Anna Colin Lebedev :  Il est très difficile de répondre à cette question puisque nous n’avons plus aucun outil fiable pour mesurer les réactions de la population. Les informations sont assez limitées en Russie. De plus, les habitants sont stressés à cause de potentielles répressions. 

D’une part, les Russes n’ont pas la même image que nous de ce qui se déroule en Ukraine. Cela fait des années que les médias russes racontent que les États-Unis utilisent l’Ukraine pour attaquer la Russie, que l’Ukraine est peuplée de néo-nazis et que c’est une marionnette de l’Occident… 

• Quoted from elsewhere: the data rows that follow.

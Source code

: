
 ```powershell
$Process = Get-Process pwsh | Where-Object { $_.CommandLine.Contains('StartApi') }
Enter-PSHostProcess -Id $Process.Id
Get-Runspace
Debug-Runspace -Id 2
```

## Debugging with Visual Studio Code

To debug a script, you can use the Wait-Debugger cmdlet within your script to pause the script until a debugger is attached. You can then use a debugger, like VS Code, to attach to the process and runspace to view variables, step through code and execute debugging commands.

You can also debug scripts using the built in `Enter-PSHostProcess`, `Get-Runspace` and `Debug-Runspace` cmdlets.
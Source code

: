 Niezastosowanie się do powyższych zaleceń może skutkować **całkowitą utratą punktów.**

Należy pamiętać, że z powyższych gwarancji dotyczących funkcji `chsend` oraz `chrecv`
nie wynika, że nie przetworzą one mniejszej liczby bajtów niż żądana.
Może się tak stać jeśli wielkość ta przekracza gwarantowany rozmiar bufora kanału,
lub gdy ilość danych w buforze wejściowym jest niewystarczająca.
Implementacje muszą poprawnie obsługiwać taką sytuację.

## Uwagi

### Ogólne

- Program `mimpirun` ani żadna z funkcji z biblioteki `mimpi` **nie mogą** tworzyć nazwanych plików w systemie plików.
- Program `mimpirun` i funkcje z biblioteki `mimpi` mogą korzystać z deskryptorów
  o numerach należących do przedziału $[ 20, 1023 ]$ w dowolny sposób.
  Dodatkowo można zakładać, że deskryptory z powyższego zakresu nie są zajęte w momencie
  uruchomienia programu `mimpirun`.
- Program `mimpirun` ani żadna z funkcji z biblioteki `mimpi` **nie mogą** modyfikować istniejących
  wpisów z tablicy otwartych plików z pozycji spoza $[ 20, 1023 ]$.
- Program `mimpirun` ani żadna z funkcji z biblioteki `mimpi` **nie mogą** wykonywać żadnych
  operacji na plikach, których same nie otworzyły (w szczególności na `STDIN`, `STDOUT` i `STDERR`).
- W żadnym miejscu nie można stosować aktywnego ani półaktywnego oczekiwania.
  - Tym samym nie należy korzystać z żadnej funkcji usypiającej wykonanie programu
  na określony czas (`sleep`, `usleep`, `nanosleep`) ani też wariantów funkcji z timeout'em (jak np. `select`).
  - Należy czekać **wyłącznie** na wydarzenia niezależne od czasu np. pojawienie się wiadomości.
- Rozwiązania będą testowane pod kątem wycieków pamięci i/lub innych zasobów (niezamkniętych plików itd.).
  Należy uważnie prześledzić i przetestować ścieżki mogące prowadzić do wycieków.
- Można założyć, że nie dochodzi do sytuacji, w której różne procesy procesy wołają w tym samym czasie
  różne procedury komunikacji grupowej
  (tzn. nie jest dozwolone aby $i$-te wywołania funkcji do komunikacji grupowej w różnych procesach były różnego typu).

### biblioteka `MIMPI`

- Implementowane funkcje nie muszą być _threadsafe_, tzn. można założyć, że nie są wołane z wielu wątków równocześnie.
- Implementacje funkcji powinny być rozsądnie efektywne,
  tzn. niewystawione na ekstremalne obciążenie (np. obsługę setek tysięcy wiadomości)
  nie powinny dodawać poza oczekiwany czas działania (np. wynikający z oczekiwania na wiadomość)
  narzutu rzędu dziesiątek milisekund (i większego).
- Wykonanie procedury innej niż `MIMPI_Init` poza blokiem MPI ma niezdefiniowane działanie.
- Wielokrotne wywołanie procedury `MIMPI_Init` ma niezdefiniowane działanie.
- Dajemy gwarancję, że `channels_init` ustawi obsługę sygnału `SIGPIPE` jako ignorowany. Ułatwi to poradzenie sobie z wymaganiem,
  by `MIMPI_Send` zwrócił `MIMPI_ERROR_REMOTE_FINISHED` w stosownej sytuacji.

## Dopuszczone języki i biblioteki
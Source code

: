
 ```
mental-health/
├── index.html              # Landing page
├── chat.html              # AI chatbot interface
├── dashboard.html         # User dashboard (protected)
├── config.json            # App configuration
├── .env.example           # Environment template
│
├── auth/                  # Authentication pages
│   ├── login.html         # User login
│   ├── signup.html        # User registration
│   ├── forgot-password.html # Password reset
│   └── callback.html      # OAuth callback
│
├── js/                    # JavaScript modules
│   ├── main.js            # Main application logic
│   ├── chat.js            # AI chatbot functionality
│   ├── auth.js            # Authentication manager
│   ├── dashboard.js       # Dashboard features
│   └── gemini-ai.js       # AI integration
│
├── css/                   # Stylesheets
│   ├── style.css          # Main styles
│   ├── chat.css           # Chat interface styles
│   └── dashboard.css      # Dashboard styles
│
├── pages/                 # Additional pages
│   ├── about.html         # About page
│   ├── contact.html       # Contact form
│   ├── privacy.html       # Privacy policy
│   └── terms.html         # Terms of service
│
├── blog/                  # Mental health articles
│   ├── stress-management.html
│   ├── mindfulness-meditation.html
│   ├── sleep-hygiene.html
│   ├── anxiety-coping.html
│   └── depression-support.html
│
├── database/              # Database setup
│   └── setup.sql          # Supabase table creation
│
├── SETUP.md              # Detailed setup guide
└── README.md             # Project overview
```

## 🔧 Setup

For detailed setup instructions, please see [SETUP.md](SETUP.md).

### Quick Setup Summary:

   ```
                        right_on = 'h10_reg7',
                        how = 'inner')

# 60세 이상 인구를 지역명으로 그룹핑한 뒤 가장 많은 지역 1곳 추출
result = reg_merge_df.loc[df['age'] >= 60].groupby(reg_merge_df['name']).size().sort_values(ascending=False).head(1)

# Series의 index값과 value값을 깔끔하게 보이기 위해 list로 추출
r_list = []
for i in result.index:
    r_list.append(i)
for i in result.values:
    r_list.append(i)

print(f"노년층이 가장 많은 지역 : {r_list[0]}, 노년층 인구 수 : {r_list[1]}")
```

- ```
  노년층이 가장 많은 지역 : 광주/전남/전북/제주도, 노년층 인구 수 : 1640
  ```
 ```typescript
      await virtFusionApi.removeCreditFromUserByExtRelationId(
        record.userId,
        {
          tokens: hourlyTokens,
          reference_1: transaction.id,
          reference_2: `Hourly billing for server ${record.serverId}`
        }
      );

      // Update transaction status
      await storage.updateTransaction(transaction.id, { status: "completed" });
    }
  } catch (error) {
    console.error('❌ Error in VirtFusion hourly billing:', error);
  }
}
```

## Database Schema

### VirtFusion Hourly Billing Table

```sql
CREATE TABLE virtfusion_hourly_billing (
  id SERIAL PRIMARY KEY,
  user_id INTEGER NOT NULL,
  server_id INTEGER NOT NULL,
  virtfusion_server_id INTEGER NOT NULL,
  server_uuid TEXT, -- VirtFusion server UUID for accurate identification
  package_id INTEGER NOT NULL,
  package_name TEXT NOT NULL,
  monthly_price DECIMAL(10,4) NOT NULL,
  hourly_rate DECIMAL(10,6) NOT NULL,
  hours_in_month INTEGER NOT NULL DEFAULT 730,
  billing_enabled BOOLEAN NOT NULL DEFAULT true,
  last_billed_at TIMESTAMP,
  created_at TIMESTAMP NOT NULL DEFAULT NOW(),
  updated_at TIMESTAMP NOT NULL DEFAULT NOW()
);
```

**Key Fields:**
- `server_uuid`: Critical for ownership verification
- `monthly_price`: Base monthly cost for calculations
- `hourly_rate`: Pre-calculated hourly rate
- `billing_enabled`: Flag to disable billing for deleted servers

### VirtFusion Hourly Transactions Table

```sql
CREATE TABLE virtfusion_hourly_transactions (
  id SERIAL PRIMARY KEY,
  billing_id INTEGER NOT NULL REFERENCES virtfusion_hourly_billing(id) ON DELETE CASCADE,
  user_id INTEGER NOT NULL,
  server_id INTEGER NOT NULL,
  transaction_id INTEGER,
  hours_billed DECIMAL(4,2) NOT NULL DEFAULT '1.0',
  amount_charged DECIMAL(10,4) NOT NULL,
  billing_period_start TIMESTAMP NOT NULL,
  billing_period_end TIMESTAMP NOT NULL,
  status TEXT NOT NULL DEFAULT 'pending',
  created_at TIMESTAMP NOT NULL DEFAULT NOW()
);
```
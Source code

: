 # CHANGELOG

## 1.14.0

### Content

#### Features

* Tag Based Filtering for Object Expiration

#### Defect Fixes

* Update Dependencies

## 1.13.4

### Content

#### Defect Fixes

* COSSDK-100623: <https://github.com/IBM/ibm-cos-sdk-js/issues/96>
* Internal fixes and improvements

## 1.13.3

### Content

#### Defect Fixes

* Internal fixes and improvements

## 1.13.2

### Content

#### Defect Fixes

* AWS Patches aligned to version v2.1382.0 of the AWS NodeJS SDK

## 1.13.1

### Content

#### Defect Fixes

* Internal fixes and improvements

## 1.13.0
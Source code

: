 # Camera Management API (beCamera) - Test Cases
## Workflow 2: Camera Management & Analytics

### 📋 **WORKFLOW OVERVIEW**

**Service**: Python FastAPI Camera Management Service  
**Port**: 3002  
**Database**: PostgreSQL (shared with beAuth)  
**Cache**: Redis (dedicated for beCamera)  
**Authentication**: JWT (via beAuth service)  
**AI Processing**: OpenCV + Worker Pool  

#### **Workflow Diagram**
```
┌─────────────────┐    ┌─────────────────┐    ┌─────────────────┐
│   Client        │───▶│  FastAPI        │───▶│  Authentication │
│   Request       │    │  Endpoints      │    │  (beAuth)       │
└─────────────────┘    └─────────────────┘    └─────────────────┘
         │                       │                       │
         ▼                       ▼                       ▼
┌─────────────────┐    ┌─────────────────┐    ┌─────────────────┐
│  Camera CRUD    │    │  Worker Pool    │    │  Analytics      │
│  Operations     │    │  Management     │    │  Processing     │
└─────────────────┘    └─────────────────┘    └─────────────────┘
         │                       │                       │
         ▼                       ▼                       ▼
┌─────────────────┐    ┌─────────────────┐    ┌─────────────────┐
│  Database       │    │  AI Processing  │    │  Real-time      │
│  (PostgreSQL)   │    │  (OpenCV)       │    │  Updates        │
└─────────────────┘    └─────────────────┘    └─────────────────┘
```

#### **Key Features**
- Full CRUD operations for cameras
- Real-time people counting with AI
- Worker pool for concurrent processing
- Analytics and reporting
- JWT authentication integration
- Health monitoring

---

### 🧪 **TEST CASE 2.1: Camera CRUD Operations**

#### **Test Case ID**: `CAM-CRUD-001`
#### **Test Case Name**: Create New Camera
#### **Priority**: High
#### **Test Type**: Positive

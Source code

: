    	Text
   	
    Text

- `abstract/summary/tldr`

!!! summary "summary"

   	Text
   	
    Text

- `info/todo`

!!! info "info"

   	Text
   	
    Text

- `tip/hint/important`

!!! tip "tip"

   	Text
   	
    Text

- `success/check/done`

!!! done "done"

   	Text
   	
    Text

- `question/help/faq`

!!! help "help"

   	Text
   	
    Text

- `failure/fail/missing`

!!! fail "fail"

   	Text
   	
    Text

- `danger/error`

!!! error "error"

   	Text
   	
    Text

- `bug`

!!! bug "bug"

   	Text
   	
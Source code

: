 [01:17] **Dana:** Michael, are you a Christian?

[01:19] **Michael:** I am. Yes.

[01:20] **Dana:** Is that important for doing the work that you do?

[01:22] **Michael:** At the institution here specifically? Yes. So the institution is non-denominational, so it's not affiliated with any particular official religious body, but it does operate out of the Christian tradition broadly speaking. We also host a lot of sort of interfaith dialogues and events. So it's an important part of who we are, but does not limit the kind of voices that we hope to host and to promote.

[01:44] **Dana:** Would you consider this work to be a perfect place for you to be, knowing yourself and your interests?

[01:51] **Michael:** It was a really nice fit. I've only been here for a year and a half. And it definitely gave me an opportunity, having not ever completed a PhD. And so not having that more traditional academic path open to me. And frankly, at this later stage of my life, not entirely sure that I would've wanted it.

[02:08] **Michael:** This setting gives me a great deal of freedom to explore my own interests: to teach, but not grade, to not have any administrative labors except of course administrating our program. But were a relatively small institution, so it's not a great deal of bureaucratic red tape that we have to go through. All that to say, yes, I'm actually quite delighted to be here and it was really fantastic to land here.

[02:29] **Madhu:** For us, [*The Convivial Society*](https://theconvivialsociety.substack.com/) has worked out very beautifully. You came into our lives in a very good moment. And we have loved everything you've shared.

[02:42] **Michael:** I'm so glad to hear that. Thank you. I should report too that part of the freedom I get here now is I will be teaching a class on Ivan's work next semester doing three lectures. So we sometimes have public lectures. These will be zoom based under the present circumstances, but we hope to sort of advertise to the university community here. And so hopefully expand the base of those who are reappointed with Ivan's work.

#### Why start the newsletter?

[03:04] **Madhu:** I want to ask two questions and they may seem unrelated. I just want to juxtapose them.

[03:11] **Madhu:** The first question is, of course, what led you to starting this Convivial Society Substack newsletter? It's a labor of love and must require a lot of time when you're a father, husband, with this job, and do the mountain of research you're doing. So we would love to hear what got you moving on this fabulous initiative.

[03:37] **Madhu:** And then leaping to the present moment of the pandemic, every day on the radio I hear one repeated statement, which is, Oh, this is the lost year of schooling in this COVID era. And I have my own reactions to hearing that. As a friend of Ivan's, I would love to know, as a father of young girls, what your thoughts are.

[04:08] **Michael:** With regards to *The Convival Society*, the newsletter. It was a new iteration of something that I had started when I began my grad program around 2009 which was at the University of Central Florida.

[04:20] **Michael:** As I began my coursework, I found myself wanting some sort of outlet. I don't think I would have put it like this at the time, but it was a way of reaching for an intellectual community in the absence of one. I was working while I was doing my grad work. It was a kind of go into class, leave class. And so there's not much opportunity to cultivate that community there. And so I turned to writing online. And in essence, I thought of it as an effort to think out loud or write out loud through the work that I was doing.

D’autre part, les récentes lois contre la désinformation, promulguées le 5 mars dernier, font que la prise de parole et l’expression d’une opinion contraire à celle du régime sont très compliquées. Nous avons des témoignages de personnes qui réalisent des enquêtes d’opinion publique et il apparaît que de nombreux Russes préfèrent ne pas s’exprimer. En somme, on ne pourra mesurer les opinions des citoyens que par des actions concrètes de la population.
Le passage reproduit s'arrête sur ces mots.